* **Your task**:
For the entries below, count the lines that contain the word "Business" and reply with that number only.

* **Data for the task**:
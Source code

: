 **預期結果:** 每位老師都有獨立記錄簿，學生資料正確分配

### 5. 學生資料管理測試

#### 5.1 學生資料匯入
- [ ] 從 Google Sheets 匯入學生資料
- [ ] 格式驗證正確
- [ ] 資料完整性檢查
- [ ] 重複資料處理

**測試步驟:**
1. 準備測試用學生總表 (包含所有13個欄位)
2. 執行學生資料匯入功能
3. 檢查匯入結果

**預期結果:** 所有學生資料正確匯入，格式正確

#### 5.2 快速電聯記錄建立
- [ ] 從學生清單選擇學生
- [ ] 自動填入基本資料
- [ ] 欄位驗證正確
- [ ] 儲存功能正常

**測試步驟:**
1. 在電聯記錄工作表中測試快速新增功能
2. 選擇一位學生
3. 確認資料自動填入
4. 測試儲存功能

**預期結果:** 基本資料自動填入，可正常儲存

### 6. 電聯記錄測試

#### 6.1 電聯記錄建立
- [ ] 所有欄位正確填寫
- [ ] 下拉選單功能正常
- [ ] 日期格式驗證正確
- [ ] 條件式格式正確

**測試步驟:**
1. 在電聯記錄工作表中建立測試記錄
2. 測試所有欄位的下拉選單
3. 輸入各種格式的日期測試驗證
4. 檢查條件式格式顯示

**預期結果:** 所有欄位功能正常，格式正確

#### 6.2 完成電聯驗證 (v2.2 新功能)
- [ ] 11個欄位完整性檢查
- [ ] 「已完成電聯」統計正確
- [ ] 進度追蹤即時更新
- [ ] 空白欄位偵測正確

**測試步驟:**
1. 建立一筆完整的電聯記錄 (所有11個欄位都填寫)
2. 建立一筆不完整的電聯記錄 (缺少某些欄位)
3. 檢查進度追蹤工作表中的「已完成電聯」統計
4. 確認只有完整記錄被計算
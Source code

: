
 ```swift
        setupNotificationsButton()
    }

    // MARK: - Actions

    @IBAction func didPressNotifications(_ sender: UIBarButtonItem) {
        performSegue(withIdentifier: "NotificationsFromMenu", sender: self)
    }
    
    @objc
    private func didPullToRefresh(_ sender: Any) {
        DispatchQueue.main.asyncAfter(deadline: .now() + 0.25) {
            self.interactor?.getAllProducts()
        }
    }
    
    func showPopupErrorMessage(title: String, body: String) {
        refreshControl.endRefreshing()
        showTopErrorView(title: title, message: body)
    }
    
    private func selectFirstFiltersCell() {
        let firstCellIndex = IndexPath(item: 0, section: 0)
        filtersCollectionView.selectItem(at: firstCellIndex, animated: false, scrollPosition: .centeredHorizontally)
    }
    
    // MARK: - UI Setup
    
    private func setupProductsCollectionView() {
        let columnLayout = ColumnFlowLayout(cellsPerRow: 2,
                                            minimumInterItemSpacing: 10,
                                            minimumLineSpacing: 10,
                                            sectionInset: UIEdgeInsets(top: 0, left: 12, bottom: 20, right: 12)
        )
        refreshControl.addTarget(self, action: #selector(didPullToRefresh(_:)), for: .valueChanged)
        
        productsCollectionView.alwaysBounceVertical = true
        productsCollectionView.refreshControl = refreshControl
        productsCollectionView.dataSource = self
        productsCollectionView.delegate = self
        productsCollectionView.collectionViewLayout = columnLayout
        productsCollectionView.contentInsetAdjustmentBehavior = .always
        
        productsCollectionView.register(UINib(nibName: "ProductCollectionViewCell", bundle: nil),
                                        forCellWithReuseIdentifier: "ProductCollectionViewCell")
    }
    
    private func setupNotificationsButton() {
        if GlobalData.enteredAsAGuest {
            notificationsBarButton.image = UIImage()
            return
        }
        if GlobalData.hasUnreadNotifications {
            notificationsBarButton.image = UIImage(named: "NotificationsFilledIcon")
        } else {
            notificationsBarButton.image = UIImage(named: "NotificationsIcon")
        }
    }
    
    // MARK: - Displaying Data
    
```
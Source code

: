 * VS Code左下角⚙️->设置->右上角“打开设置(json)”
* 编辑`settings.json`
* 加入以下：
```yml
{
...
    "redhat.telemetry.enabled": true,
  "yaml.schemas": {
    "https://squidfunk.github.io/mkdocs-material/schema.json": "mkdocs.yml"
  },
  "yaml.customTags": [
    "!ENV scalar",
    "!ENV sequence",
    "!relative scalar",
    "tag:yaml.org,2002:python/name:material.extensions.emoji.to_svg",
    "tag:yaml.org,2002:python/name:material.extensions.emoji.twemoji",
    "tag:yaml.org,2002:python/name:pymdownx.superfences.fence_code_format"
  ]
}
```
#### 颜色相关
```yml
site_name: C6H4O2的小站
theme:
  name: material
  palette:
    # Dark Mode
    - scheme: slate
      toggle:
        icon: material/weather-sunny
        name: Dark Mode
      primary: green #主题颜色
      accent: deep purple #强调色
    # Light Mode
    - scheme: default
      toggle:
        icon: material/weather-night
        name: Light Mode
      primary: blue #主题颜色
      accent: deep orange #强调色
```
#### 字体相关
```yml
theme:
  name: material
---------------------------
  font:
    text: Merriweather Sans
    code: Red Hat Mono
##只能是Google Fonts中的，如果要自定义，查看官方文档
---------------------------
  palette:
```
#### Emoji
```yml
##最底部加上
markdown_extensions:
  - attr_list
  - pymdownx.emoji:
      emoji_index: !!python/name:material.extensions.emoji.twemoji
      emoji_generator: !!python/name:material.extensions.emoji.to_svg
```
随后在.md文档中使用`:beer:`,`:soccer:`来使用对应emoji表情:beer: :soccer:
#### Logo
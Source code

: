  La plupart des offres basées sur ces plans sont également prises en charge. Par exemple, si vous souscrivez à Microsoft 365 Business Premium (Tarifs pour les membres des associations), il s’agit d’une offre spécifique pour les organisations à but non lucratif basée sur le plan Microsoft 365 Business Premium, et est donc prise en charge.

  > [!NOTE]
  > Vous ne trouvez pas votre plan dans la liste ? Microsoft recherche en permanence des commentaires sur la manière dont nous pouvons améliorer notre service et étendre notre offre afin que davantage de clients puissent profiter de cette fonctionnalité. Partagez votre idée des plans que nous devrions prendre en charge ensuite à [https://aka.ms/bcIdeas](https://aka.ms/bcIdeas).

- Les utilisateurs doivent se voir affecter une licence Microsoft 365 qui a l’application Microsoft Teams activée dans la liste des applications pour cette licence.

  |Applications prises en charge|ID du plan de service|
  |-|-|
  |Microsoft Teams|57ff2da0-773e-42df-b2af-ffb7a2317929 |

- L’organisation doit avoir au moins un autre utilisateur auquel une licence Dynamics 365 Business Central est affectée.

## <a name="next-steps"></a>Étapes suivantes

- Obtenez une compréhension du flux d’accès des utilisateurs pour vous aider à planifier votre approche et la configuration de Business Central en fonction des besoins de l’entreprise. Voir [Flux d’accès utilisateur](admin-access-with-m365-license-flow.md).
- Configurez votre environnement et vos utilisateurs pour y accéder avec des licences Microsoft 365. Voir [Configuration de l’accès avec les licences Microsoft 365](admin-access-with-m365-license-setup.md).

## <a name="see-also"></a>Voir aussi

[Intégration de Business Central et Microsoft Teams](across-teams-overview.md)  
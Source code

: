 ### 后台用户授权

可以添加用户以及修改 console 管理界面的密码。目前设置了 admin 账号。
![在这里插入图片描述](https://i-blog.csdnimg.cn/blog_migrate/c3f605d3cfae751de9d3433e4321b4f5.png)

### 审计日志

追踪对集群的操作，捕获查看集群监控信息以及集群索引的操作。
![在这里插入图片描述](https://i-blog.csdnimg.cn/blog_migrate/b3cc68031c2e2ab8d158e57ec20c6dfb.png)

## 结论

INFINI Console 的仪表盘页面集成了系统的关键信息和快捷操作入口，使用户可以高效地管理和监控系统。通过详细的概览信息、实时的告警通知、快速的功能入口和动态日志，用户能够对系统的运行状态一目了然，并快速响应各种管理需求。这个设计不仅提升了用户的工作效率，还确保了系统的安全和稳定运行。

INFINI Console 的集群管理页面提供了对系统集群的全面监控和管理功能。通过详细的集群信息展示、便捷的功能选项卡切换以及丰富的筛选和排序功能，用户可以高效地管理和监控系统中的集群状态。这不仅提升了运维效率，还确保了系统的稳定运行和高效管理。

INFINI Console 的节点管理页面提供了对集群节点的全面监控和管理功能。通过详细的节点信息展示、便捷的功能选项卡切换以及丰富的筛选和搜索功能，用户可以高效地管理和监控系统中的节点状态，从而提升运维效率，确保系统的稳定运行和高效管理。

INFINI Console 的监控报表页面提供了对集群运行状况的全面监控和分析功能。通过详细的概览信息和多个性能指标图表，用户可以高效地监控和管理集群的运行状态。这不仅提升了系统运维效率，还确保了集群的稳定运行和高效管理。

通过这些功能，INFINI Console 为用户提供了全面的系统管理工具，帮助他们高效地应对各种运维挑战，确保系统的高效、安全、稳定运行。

* **Answer below**:
4